# YOUR INSTRUCTIONS
Lines from the beginning of the data through the line containing "долгота ближайших станций;" are to be copied exactly, with no other line included.

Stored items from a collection
══════════════════════════════

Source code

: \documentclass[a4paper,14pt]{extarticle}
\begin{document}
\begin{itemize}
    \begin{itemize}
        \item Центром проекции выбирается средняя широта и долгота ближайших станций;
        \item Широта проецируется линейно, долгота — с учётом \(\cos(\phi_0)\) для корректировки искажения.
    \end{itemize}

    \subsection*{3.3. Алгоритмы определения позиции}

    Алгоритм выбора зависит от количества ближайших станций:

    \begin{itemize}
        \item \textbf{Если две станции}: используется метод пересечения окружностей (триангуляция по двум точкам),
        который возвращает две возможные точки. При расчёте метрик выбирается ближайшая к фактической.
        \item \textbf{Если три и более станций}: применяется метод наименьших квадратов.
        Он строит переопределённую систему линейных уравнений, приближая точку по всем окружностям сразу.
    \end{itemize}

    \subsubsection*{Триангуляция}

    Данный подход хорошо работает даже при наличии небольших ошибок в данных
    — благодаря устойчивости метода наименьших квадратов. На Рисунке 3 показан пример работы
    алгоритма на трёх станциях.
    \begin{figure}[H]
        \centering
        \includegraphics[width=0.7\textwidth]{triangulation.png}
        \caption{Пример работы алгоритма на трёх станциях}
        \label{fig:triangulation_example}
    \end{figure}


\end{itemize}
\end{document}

══════════════════════════════

# OUTPUT OF THE EXERCISE
Source code

: \documentclass[a4paper,14pt]{extarticle}
\begin{document}
\begin{itemize}
    \begin{itemize}
        \item Центром проекции выбирается средняя широта и долгота ближайших станций;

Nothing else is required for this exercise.